(Records provided begins)

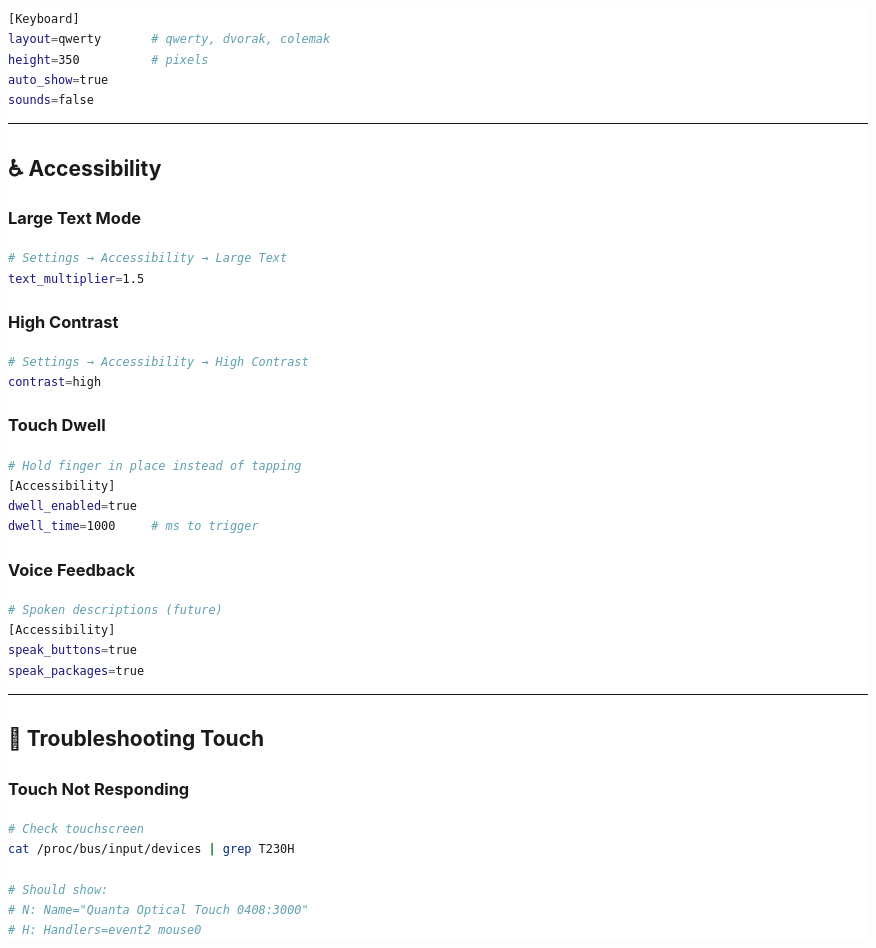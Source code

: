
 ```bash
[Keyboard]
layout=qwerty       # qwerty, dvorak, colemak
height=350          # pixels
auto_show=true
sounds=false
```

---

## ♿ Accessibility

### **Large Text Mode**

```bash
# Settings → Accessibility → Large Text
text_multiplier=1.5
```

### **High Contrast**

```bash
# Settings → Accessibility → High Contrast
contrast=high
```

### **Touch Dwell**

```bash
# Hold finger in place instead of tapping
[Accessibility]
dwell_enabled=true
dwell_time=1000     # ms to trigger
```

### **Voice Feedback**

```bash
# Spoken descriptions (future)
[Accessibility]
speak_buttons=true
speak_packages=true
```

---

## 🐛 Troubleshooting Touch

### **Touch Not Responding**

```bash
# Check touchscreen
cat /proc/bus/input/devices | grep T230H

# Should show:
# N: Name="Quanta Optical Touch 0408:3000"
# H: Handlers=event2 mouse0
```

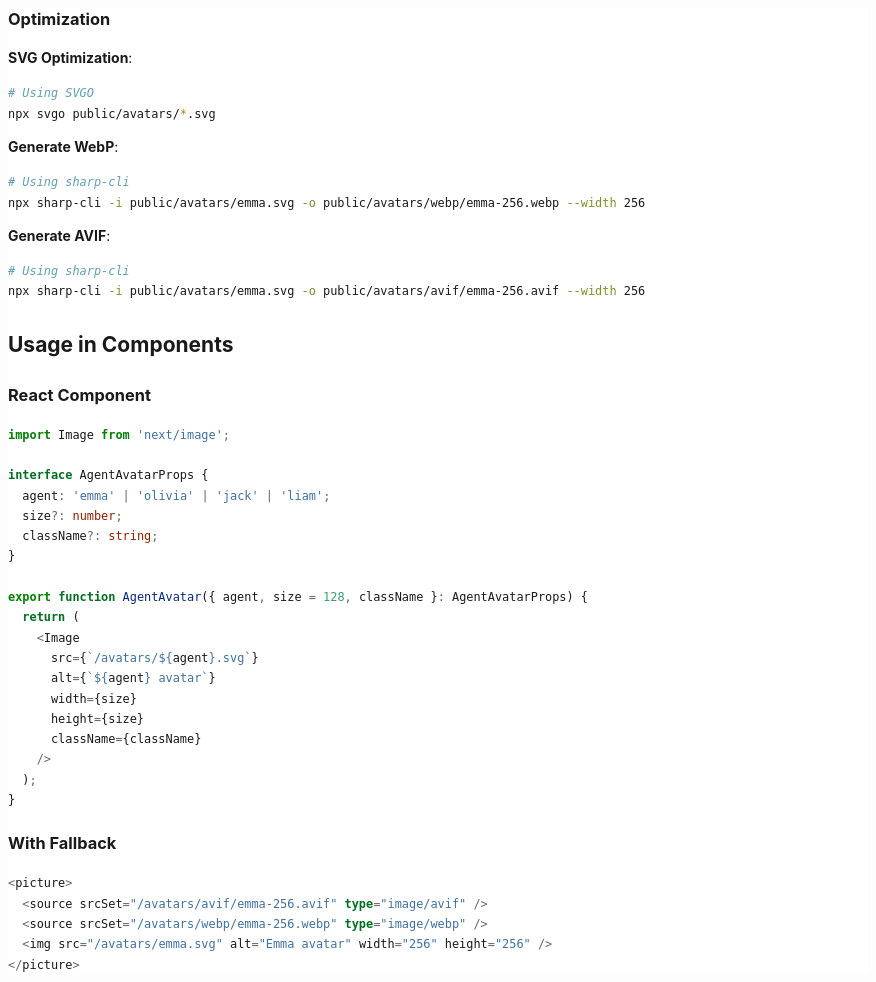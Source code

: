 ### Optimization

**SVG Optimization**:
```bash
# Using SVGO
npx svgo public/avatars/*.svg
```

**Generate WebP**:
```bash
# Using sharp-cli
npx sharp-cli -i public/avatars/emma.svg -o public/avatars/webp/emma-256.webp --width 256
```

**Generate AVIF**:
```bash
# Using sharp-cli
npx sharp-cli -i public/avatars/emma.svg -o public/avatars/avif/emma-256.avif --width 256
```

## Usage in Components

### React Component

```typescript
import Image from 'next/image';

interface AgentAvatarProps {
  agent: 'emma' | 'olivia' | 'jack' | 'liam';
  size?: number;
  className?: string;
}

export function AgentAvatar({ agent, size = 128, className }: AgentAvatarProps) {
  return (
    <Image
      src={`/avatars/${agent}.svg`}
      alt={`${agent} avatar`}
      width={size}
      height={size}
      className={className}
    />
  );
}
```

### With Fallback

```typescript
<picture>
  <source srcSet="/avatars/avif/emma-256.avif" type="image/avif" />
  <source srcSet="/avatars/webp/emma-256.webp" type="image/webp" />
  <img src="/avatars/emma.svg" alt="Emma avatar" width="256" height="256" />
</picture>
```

(Records provided ends)
(Records provided begins)

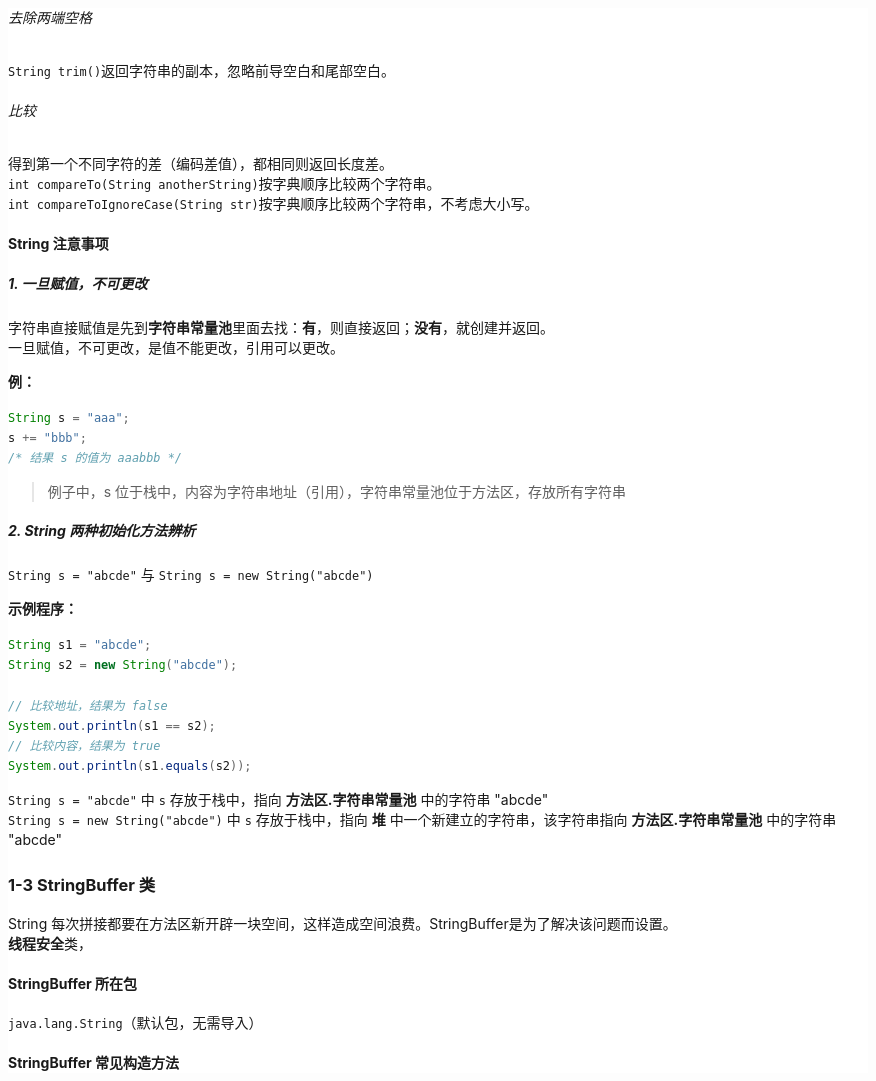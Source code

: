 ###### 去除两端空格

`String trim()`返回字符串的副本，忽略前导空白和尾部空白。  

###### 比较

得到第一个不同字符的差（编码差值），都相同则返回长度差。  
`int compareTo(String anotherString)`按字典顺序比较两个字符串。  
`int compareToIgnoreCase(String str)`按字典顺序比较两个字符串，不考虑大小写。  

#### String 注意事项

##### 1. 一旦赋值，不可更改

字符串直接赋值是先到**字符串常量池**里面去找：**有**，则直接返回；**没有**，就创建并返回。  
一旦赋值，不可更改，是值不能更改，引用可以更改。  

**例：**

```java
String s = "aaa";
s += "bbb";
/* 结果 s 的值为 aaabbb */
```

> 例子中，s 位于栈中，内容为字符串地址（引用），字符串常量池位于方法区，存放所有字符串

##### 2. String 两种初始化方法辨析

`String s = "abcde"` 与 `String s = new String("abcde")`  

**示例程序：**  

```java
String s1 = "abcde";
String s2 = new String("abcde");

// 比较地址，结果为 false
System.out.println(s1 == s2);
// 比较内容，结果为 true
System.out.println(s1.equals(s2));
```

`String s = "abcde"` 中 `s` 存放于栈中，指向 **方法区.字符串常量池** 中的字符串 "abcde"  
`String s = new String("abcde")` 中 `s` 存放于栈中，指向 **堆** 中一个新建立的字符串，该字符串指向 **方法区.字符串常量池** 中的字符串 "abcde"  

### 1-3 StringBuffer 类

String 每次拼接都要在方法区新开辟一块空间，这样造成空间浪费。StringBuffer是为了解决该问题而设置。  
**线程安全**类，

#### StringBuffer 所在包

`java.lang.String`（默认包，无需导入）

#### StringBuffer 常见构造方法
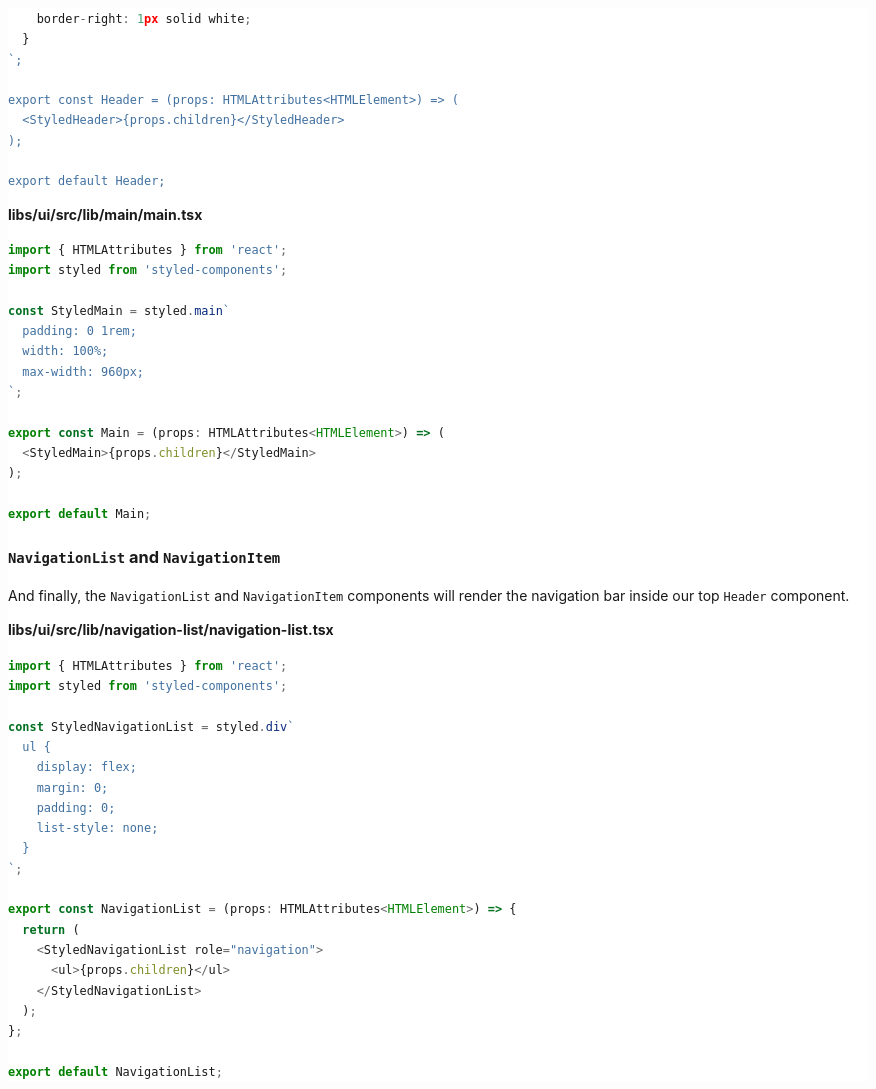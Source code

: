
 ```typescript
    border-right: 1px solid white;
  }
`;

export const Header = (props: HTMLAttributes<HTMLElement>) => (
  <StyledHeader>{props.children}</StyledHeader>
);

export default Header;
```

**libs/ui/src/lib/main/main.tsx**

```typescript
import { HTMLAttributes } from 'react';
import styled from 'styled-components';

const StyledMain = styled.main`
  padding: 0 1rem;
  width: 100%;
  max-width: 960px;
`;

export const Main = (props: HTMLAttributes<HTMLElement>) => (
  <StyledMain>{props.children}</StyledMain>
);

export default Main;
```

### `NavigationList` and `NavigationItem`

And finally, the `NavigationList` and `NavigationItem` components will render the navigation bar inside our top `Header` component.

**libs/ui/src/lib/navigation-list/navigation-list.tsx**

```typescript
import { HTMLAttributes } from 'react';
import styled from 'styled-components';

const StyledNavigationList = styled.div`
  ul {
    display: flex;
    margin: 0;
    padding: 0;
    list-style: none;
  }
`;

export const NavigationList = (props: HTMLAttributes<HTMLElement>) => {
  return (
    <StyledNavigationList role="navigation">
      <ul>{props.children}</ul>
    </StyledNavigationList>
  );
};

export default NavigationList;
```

(Records provided ends)
(Records provided begins)

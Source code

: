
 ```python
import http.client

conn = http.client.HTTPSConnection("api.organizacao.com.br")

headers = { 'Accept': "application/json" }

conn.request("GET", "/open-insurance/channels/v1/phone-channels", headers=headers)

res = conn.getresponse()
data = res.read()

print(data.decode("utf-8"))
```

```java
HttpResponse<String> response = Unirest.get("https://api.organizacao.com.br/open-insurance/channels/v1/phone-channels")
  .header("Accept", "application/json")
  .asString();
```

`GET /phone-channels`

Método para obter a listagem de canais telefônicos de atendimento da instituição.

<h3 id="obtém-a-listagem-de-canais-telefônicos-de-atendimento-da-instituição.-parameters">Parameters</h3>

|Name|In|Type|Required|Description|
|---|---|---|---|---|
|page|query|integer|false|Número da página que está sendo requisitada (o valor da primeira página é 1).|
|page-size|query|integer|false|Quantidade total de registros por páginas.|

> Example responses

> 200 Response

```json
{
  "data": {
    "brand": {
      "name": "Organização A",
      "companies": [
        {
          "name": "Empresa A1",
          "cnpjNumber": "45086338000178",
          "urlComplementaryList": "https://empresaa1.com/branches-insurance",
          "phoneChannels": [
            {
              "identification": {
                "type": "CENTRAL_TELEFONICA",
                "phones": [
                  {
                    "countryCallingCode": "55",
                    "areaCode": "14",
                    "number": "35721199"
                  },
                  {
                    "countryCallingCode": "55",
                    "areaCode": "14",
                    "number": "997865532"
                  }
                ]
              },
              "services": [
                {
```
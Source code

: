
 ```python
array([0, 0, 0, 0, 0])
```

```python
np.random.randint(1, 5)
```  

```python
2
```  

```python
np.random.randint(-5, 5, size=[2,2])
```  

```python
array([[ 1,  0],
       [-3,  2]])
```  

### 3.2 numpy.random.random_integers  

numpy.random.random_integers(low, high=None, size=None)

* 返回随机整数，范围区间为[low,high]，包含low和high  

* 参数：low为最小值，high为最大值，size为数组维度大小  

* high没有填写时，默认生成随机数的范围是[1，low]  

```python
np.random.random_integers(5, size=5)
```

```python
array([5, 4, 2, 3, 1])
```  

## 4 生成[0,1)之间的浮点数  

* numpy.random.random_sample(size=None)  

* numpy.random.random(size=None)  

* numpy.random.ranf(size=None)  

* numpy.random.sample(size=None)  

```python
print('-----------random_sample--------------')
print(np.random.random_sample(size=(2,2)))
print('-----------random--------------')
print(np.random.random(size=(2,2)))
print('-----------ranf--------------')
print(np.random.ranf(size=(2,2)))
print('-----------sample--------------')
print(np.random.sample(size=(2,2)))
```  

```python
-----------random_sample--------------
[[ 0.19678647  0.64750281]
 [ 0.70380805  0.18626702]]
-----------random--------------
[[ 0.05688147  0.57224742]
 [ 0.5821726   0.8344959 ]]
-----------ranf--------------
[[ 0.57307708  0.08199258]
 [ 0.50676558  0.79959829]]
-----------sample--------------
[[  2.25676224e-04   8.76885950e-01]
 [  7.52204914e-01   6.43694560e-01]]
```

(Records provided ends)

Directions: Please return every line in the data that includes the string "default".

Answer space:
export default Header;
export default Main;
export default NavigationList;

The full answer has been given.